今号の冒頭は、ゲストライターたる秋山基夫さんによるエッセイで、私がてんで知らなかった澤村光博という詩人と「幻影の日々」という作品を、1950年代の詩壇?を背景に記憶に止めることができました。
水島英己さんは、「オウィディウスの末裔たち」というエッセイと「彼方人へ」という詩を寄せておられますが、とりわけ小生は、「吾が待ちし秋萩咲きぬ今だにもにほひに行かな彼方人に」という万葉集の秀歌などに霊感を受けた詩編「彼方人へ」にいたく心惹かれ、このような古代歌謡を原器とした、「永遠の相」を保持するゲンダイ詩の可塑性と可能性に着眼した作者の、先見の明に大きな刺激を受けました。

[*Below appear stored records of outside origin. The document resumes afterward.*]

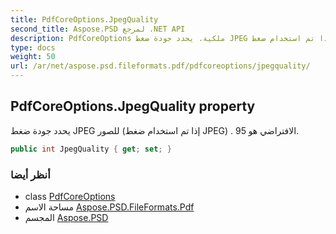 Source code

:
 ```yaml
---
title: PdfCoreOptions.JpegQuality
second_title: Aspose.PSD لمرجع .NET API
description: PdfCoreOptions ملكية. يحدد جودة ضغط JPEG للصور إذا تم استخدام ضغط JPEG . الافتراضي هو 95.
type: docs
weight: 50
url: /ar/net/aspose.psd.fileformats.pdf/pdfcoreoptions/jpegquality/
---
```

## PdfCoreOptions.JpegQuality property

يحدد جودة ضغط JPEG للصور (إذا تم استخدام ضغط JPEG) . الافتراضي هو 95.

```csharp
public int JpegQuality { get; set; }
```

### أنظر أيضا

* class [PdfCoreOptions](../)
* مساحة الاسم [Aspose.PSD.FileFormats.Pdf](../../pdfcoreoptions/)
* المجسم [Aspose.PSD](../../../)


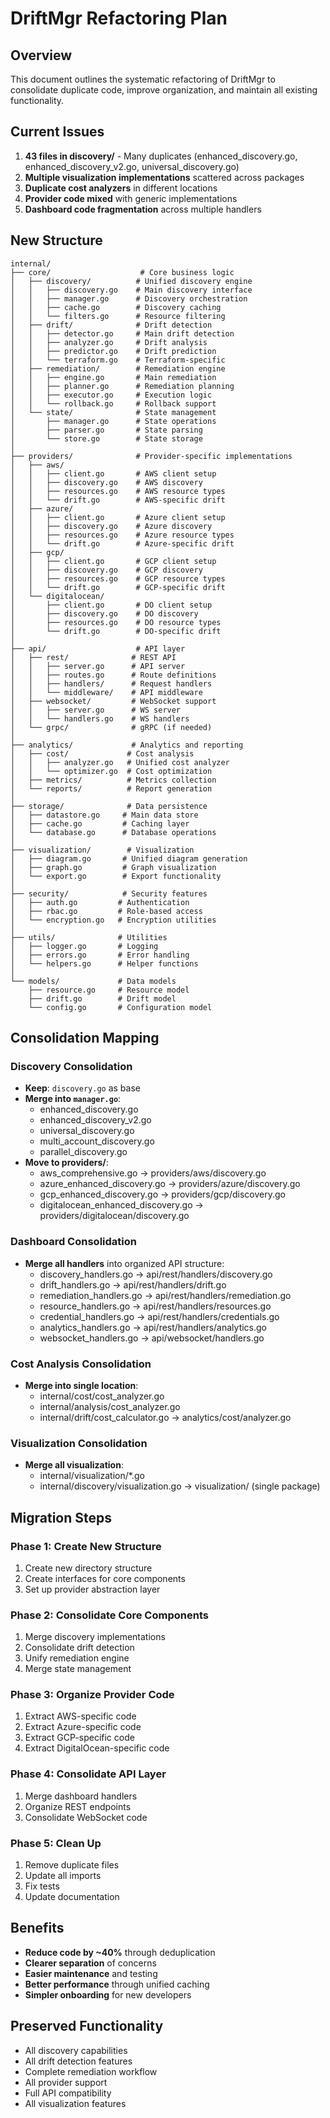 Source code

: # DriftMgr Refactoring Plan

## Overview
This document outlines the systematic refactoring of DriftMgr to consolidate duplicate code, improve organization, and maintain all existing functionality.

## Current Issues
1. **43 files in discovery/** - Many duplicates (enhanced_discovery.go, enhanced_discovery_v2.go, universal_discovery.go)
2. **Multiple visualization implementations** scattered across packages
3. **Duplicate cost analyzers** in different locations
4. **Provider code mixed** with generic implementations
5. **Dashboard code fragmentation** across multiple handlers

## New Structure

```
internal/
├── core/                    # Core business logic
│   ├── discovery/          # Unified discovery engine
│   │   ├── discovery.go    # Main discovery interface
│   │   ├── manager.go      # Discovery orchestration
│   │   ├── cache.go        # Discovery caching
│   │   └── filters.go      # Resource filtering
│   ├── drift/              # Drift detection
│   │   ├── detector.go     # Main drift detection
│   │   ├── analyzer.go     # Drift analysis
│   │   ├── predictor.go    # Drift prediction
│   │   └── terraform.go    # Terraform-specific
│   ├── remediation/        # Remediation engine
│   │   ├── engine.go       # Main remediation
│   │   ├── planner.go      # Remediation planning
│   │   ├── executor.go     # Execution logic
│   │   └── rollback.go     # Rollback support
│   └── state/              # State management
│       ├── manager.go      # State operations
│       ├── parser.go       # State parsing
│       └── store.go        # State storage
│
├── providers/              # Provider-specific implementations
│   ├── aws/
│   │   ├── client.go       # AWS client setup
│   │   ├── discovery.go    # AWS discovery
│   │   ├── resources.go    # AWS resource types
│   │   └── drift.go        # AWS-specific drift
│   ├── azure/
│   │   ├── client.go       # Azure client setup
│   │   ├── discovery.go    # Azure discovery
│   │   ├── resources.go    # Azure resource types
│   │   └── drift.go        # Azure-specific drift
│   ├── gcp/
│   │   ├── client.go       # GCP client setup
│   │   ├── discovery.go    # GCP discovery
│   │   ├── resources.go    # GCP resource types
│   │   └── drift.go        # GCP-specific drift
│   └── digitalocean/
│       ├── client.go       # DO client setup
│       ├── discovery.go    # DO discovery
│       ├── resources.go    # DO resource types
│       └── drift.go        # DO-specific drift
│
├── api/                    # API layer
│   ├── rest/              # REST API
│   │   ├── server.go      # API server
│   │   ├── routes.go      # Route definitions
│   │   ├── handlers/      # Request handlers
│   │   └── middleware/    # API middleware
│   ├── websocket/         # WebSocket support
│   │   ├── server.go      # WS server
│   │   └── handlers.go    # WS handlers
│   └── grpc/              # gRPC (if needed)
│
├── analytics/             # Analytics and reporting
│   ├── cost/             # Cost analysis
│   │   ├── analyzer.go   # Unified cost analyzer
│   │   └── optimizer.go  # Cost optimization
│   ├── metrics/          # Metrics collection
│   └── reports/          # Report generation
│
├── storage/              # Data persistence
│   ├── datastore.go     # Main data store
│   ├── cache.go         # Caching layer
│   └── database.go      # Database operations
│
├── visualization/        # Visualization
│   ├── diagram.go       # Unified diagram generation
│   ├── graph.go         # Graph visualization
│   └── export.go        # Export functionality
│
├── security/            # Security features
│   ├── auth.go         # Authentication
│   ├── rbac.go         # Role-based access
│   └── encryption.go   # Encryption utilities
│
├── utils/              # Utilities
│   ├── logger.go       # Logging
│   ├── errors.go       # Error handling
│   └── helpers.go      # Helper functions
│
└── models/             # Data models
    ├── resource.go     # Resource model
    ├── drift.go        # Drift model
    └── config.go       # Configuration model
```

## Consolidation Mapping

### Discovery Consolidation
- **Keep**: `discovery.go` as base
- **Merge into `manager.go`**:
  - enhanced_discovery.go
  - enhanced_discovery_v2.go
  - universal_discovery.go
  - multi_account_discovery.go
  - parallel_discovery.go
- **Move to providers/**:
  - aws_comprehensive.go → providers/aws/discovery.go
  - azure_enhanced_discovery.go → providers/azure/discovery.go
  - gcp_enhanced_discovery.go → providers/gcp/discovery.go
  - digitalocean_enhanced_discovery.go → providers/digitalocean/discovery.go

### Dashboard Consolidation
- **Merge all handlers** into organized API structure:
  - discovery_handlers.go → api/rest/handlers/discovery.go
  - drift_handlers.go → api/rest/handlers/drift.go
  - remediation_handlers.go → api/rest/handlers/remediation.go
  - resource_handlers.go → api/rest/handlers/resources.go
  - credential_handlers.go → api/rest/handlers/credentials.go
  - analytics_handlers.go → api/rest/handlers/analytics.go
  - websocket_handlers.go → api/websocket/handlers.go

### Cost Analysis Consolidation
- **Merge into single location**:
  - internal/cost/cost_analyzer.go
  - internal/analysis/cost_analyzer.go
  - internal/drift/cost_calculator.go
  → analytics/cost/analyzer.go

### Visualization Consolidation
- **Merge all visualization**:
  - internal/visualization/*.go
  - internal/discovery/visualization.go
  → visualization/ (single package)

## Migration Steps

### Phase 1: Create New Structure
1. Create new directory structure
2. Create interfaces for core components
3. Set up provider abstraction layer

### Phase 2: Consolidate Core Components
1. Merge discovery implementations
2. Consolidate drift detection
3. Unify remediation engine
4. Merge state management

### Phase 3: Organize Provider Code
1. Extract AWS-specific code
2. Extract Azure-specific code
3. Extract GCP-specific code
4. Extract DigitalOcean-specific code

### Phase 4: Consolidate API Layer
1. Merge dashboard handlers
2. Organize REST endpoints
3. Consolidate WebSocket code

### Phase 5: Clean Up
1. Remove duplicate files
2. Update all imports
3. Fix tests
4. Update documentation

## Benefits
- **Reduce code by ~40%** through deduplication
- **Clearer separation** of concerns
- **Easier maintenance** and testing
- **Better performance** through unified caching
- **Simpler onboarding** for new developers

## Preserved Functionality
- All discovery capabilities
- All drift detection features
- Complete remediation workflow
- All provider support
- Full API compatibility
- All visualization features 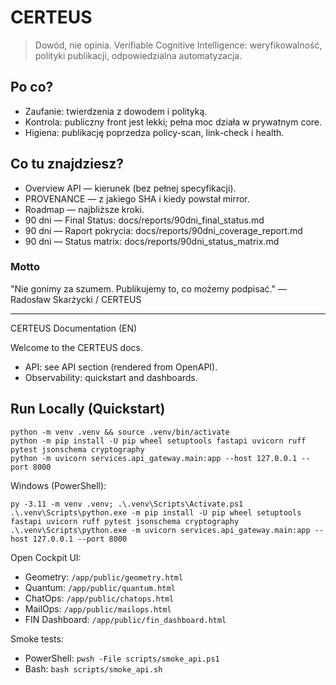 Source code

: # CERTEUS

> Dowód, nie opinia.
> Verifiable Cognitive Intelligence: weryfikowalność, polityki publikacji, odpowiedzialna automatyzacja.

## Po co?
- Zaufanie: twierdzenia z dowodem i polityką.
- Kontrola: publiczny front jest lekki; pełna moc działa w prywatnym core.
- Higiena: publikację poprzedza policy-scan, link-check i health.

## Co tu znajdziesz?
- Overview API — kierunek (bez pełnej specyfikacji).
- PROVENANCE — z jakiego SHA i kiedy powstał mirror.
- Roadmap — najbliższe kroki.
- 90 dni — Final Status: docs/reports/90dni_final_status.md
- 90 dni — Raport pokrycia: docs/reports/90dni_coverage_report.md
- 90 dni — Status matrix: docs/reports/90dni_status_matrix.md

### Motto
"Nie gonimy za szumem. Publikujemy to, co możemy podpisać." — Radosław Skarżycki / CERTEUS

---

CERTEUS Documentation (EN)

Welcome to the CERTEUS docs.

- API: see API section (rendered from OpenAPI).
- Observability: quickstart and dashboards.

## Run Locally (Quickstart)

```
python -m venv .venv && source .venv/bin/activate
python -m pip install -U pip wheel setuptools fastapi uvicorn ruff pytest jsonschema cryptography
python -m uvicorn services.api_gateway.main:app --host 127.0.0.1 --port 8000
```

Windows (PowerShell):

```
py -3.11 -m venv .venv; .\.venv\Scripts\Activate.ps1
.\.venv\Scripts\python.exe -m pip install -U pip wheel setuptools fastapi uvicorn ruff pytest jsonschema cryptography
.\.venv\Scripts\python.exe -m uvicorn services.api_gateway.main:app --host 127.0.0.1 --port 8000
```

Open Cockpit UI:

- Geometry: `/app/public/geometry.html`
- Quantum: `/app/public/quantum.html`
 - ChatOps: `/app/public/chatops.html`
 - MailOps: `/app/public/mailops.html`
 - FIN Dashboard: `/app/public/fin_dashboard.html`

Smoke tests:

- PowerShell: `pwsh -File scripts/smoke_api.ps1`
- Bash: `bash scripts/smoke_api.sh`
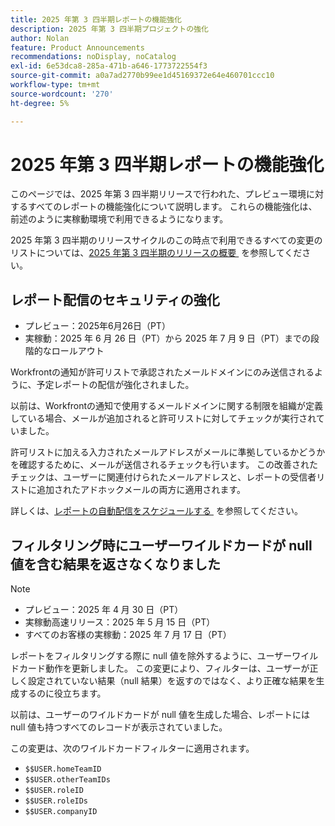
 ```yaml
---
title: 2025 年第 3 四半期レポートの機能強化
description: 2025 年第 3 四半期プロジェクトの強化
author: Nolan
feature: Product Announcements
recommendations: noDisplay, noCatalog
exl-id: 6e53dca8-285a-471b-a646-1773722554f3
source-git-commit: a0a7ad2770b99ee1d45169372e64e460701ccc10
workflow-type: tm+mt
source-wordcount: '270'
ht-degree: 5%

---
```


# 2025 年第 3 四半期レポートの機能強化

このページでは、2025 年第 3 四半期リリースで行われた、プレビュー環境に対するすべてのレポートの機能強化について説明します。 これらの機能強化は、前述のように実稼動環境で利用できるようになります。

2025 年第 3 四半期のリリースサイクルのこの時点で利用できるすべての変更のリストについては、[2025 年第 3 四半期のリリースの概要 &#x200B;](/help/quicksilver/product-announcements/product-releases/25-q3-release-activity/25-q3-release-overview.md) を参照してください。

## レポート配信のセキュリティの強化

* プレビュー：2025年6月26日（PT）
* 実稼動：2025 年 6 月 26 日（PT）から 2025 年 7 月 9 日（PT）までの段階的なロールアウト

Workfrontの通知が許可リストで承認されたメールドメインにのみ送信されるように、予定レポートの配信が強化されました。

以前は、Workfrontの通知で使用するメールドメインに関する制限を組織が定義している場合、メールが追加されると許可リストに対してチェックが実行されていました。

許可リストに加える入力されたメールアドレスがメールに準拠しているかどうかを確認するために、メールが送信されるチェックも行います。 この改善されたチェックは、ユーザーに関連付けられたメールアドレスと、レポートの受信者リストに追加されたアドホックメールの両方に適用されます。

詳しくは、[&#x200B; レポートの自動配信をスケジュールする &#x200B;](/help/quicksilver/reports-and-dashboards/reports/creating-and-managing-reports/set-up-automatic-report-delivery.md) を参照してください。


## フィルタリング時にユーザーワイルドカードが null 値を含む結果を返さなくなりました

>[!NOTE]
>
>* プレビュー：2025 年 4 月 30 日（PT）
>* 実稼動高速リリース：2025 年 5 月 15 日（PT）
>* すべてのお客様の実稼動：2025 年 7 月 17 日（PT）

レポートをフィルタリングする際に null 値を除外するように、ユーザーワイルドカード動作を更新しました。 この変更により、フィルターは、ユーザーが正しく設定されていない結果（null 結果）を返すのではなく、より正確な結果を生成するのに役立ちます。

以前は、ユーザーのワイルドカードが null 値を生成した場合、レポートには null 値も持つすべてのレコードが表示されていました。

この変更は、次のワイルドカードフィルターに適用されます。

* `$$USER.homeTeamID`
* `$$USER.otherTeamIDs`
* `$$USER.roleID`
* `$$USER.roleIDs`
* `$$USER.companyID`

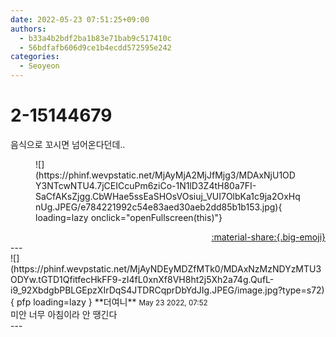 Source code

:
 ```yaml
---
date: 2022-05-23 07:51:25+09:00
authors:
  - b33a4b2bdf2ba1b83e71bab9c517410c
  - 56bdfafb606d9ce1b4ecdd572595e242
categories:
  - Seoyeon
---
```


# 2-15144679

<div class="post-container" markdown="1">
<div class="content-container md-sidebar__scrollwrap" markdown="1">

음식으로 꼬시면 넘어온다던데..
<figure markdown="1">
![](https://phinf.wevpstatic.net/MjAyMjA2MjJfMjg3/MDAxNjU1ODY3NTcwNTU4.7jCEICcuPm6ziCo-1N1lD3Z4tH80a7FI-SaCfAKsZjgg.CbWHae5ssEaSHOsVOsiuj_VUI7OlbKa1c9ja2OxHqnUg.JPEG/e784221992c54e83aed30aeb2dd85b1b153.jpg){ loading=lazy onclick="openFullscreen(this)"}
</figure>


</div>
</div>

<div style="text-align: right;" markdown="1">
<a href="https://weverse.io/fromis9/fanpost/2-15144679" style="text-align: right;">:material-share:{.big-emoji}</a>
</div>
---

<div class="comments-container md-sidebar__scrollwrap" markdown="1">
<div class="comment" markdown="1">
<div class='id-container' markdown="1">
![](https://phinf.wevpstatic.net/MjAyNDEyMDZfMTk0/MDAxNzMzNDYzMTU3ODYw.tGTD1QfitfecHkFF9-zI4fL0xnXf8VH8ht2j5Xh2a74g.QufL-i9_92XbdgbPBLGEpzXIrDqS4JTDRCqprDbYdJIg.JPEG/image.jpg?type=s72){ pfp loading=lazy }
**<span class="artist">더여니</span>** <small>May 23 2022, 07:52</small><br>
</div>
<div class='comment-body' markdown="1">
미안 너무 아침이라 안 땡긴다
</div>
</div>
</div>
---
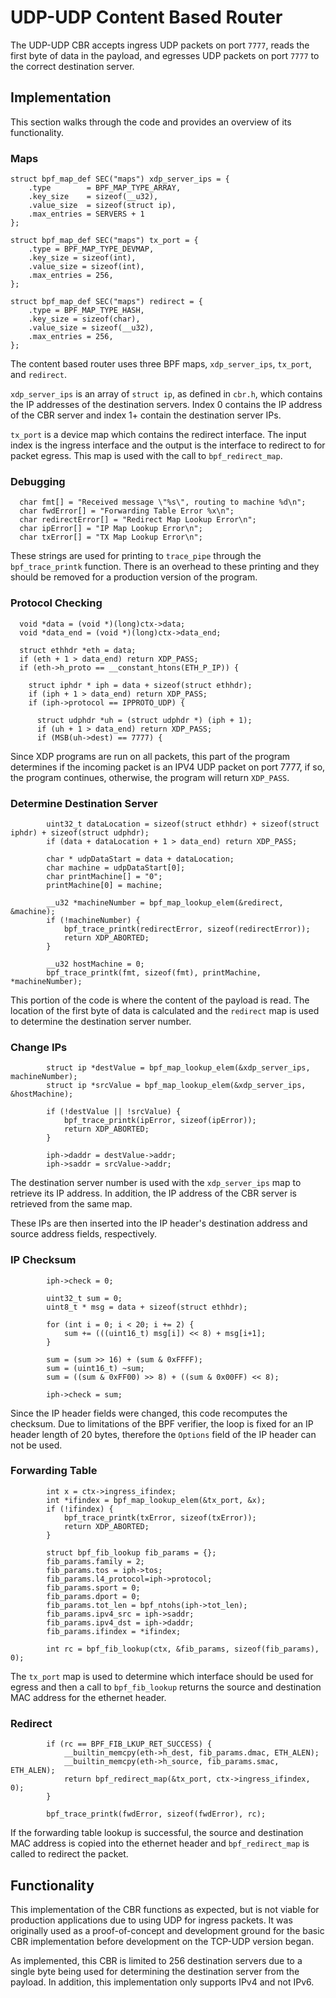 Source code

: # UDP-UDP Content Based Router

The UDP-UDP CBR accepts ingress UDP packets on port `7777`, reads the first byte of data in the payload, and egresses UDP packets on port `7777` to the correct destination server.

## Implementation

This section walks through the code and provides an overview of its functionality.

### Maps

```
struct bpf_map_def SEC("maps") xdp_server_ips = {
	.type        = BPF_MAP_TYPE_ARRAY,
	.key_size    = sizeof(__u32),
	.value_size  = sizeof(struct ip),
	.max_entries = SERVERS + 1
};

struct bpf_map_def SEC("maps") tx_port = {
	.type = BPF_MAP_TYPE_DEVMAP,
	.key_size = sizeof(int),
	.value_size = sizeof(int),
	.max_entries = 256,
};

struct bpf_map_def SEC("maps") redirect = {
	.type = BPF_MAP_TYPE_HASH,
	.key_size = sizeof(char),
	.value_size = sizeof(__u32),
	.max_entries = 256,
};
```

The content based router uses three BPF maps, `xdp_server_ips`, `tx_port`, and `redirect`.

`xdp_server_ips` is an array of `struct ip`, as defined in `cbr.h`, which contains the IP addresses of the destination servers. Index 0 contains the IP address of the CBR server and index 1+ contain the destination server IPs.

`tx_port` is a device map which contains the redirect interface. The input index is the ingress interface and the output is the interface to redirect to for packet egress. This map is used with the call to `bpf_redirect_map`. 

### Debugging

``` 
  char fmt[] = "Received message \"%s\", routing to machine %d\n";
  char fwdError[] = "Forwarding Table Error %x\n";
  char redirectError[] = "Redirect Map Lookup Error\n";
  char ipError[] = "IP Map Lookup Error\n";
  char txError[] = "TX Map Lookup Error\n";
```

These strings are used for printing to `trace_pipe` through the `bpf_trace_printk` function. There is an overhead to these printing and they should be removed for a production version of the program.

### Protocol Checking

```
  void *data = (void *)(long)ctx->data;
  void *data_end = (void *)(long)ctx->data_end;

  struct ethhdr *eth = data;
  if (eth + 1 > data_end) return XDP_PASS;
  if (eth->h_proto == __constant_htons(ETH_P_IP)) {
  
    struct iphdr * iph = data + sizeof(struct ethhdr);
    if (iph + 1 > data_end) return XDP_PASS;
    if (iph->protocol == IPPROTO_UDP) {

      struct udphdr *uh = (struct udphdr *) (iph + 1);
      if (uh + 1 > data_end) return XDP_PASS;
      if (MSB(uh->dest) == 7777) {
```

Since XDP programs are run on all packets, this part of the program determines if the incoming packet is an IPV4 UDP packet on port 7777, if so, the program continues, otherwise, the program will return `XDP_PASS`.

### Determine Destination Server

```
        uint32_t dataLocation = sizeof(struct ethhdr) + sizeof(struct iphdr) + sizeof(struct udphdr);
        if (data + dataLocation + 1 > data_end) return XDP_PASS; 

		char * udpDataStart = data + dataLocation;
		char machine = udpDataStart[0];
		char printMachine[] = "0";
		printMachine[0] = machine;

		__u32 *machineNumber = bpf_map_lookup_elem(&redirect, &machine);
		if (!machineNumber) {
			bpf_trace_printk(redirectError, sizeof(redirectError));
			return XDP_ABORTED;
		}
		
		__u32 hostMachine = 0;
		bpf_trace_printk(fmt, sizeof(fmt), printMachine, *machineNumber); 
``` 

This portion of the code is where the content of the payload is read. The location of the first byte of data is calculated and the `redirect` map is used to determine the destination server number. 

### Change IPs

```
        struct ip *destValue = bpf_map_lookup_elem(&xdp_server_ips, machineNumber);
		struct ip *srcValue = bpf_map_lookup_elem(&xdp_server_ips, &hostMachine);
		
		if (!destValue || !srcValue) {
			bpf_trace_printk(ipError, sizeof(ipError));
			return XDP_ABORTED;
		}
			
		iph->daddr = destValue->addr; 
		iph->saddr = srcValue->addr;
```

The destination server number is used with the `xdp_server_ips` map to retrieve its IP address. In addition, the IP address of the CBR server is retrieved from the same map.

These IPs are then inserted into the IP header's destination address and source address fields, respectively.

### IP Checksum

```
        iph->check = 0;
		
		uint32_t sum = 0;
		uint8_t * msg = data + sizeof(struct ethhdr);
		
		for (int i = 0; i < 20; i += 2) {
			sum += (((uint16_t) msg[i]) << 8) + msg[i+1];
		}
		
		sum = (sum >> 16) + (sum & 0xFFFF);
		sum = (uint16_t) ~sum;
		sum = ((sum & 0xFF00) >> 8) + ((sum & 0x00FF) << 8);
		
		iph->check = sum;
```
Since the IP header fields were changed, this code recomputes the checksum. Due to limitations of the BPF verifier, the loop is fixed for an IP header length of 20 bytes, therefore the `Options` field of the IP header can not be used.

### Forwarding Table

```
		int x = ctx->ingress_ifindex;
		int *ifindex = bpf_map_lookup_elem(&tx_port, &x);
		if (!ifindex) {
			bpf_trace_printk(txError, sizeof(txError));
			return XDP_ABORTED;
		}
	  
		struct bpf_fib_lookup fib_params = {};
		fib_params.family = 2;
		fib_params.tos = iph->tos;
		fib_params.l4_protocol=iph->protocol;
		fib_params.sport = 0;
		fib_params.dport = 0;
		fib_params.tot_len = bpf_ntohs(iph->tot_len);
		fib_params.ipv4_src = iph->saddr;
		fib_params.ipv4_dst = iph->daddr;
		fib_params.ifindex = *ifindex;
		
		int rc = bpf_fib_lookup(ctx, &fib_params, sizeof(fib_params), 0);
```
The `tx_port` map is used to determine which interface should be used for egress and then a call to `bpf_fib_lookup` returns the source and destination MAC address for the ethernet header.

### Redirect

```
        if (rc == BPF_FIB_LKUP_RET_SUCCESS) {
			__builtin_memcpy(eth->h_dest, fib_params.dmac, ETH_ALEN);
			__builtin_memcpy(eth->h_source, fib_params.smac, ETH_ALEN);
			return bpf_redirect_map(&tx_port, ctx->ingress_ifindex, 0);
		}

		bpf_trace_printk(fwdError, sizeof(fwdError), rc);
```
If the forwarding table lookup is successful, the source and destination MAC address is copied into the ethernet header and `bpf_redirect_map` is called to redirect the packet.

## Functionality

This implementation of the CBR functions as expected, but is not viable for production applications due to using UDP for ingress packets. It was originally used as a proof-of-concept and development ground for the basic CBR implementation before development on the TCP-UDP version began.

As implemented, this CBR is limited to 256 destination servers due to a single byte being used for determining the destination server from the payload. In addition, this implementation only supports IPv4 and not IPv6.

フジイカズマサさんは、「八王子駅南口」という詩を書かれていますが、私事乍ら八王子には小生の次男が住んでいるので、なるほど彼はこんな躍動的な光景の中を行き来しているのか、とその光景が眼前に広がったような気持ちです。
鈴木祟さんは、「舟」というタイトルの17の俳句を載せておられるのですが、「太刀洗ひの水迸り夏はじめ」という作品は、私が毎日のように散歩に行く鎌倉五名水のひとつを、このように鮮やかに詠み下した腕前にいたく感服した次第です。
その他、郡宏暢さんの詩「お茶」と詩論、小林清明さんの「ブラック ジャコバンを読む」という、「史上一度だけ成功した奴隷による奴隷解放の革命」について論じた書評も大層興味深いものでした。
ことしの末か来年早々に発刊されるという、次号への期待が膨らみます。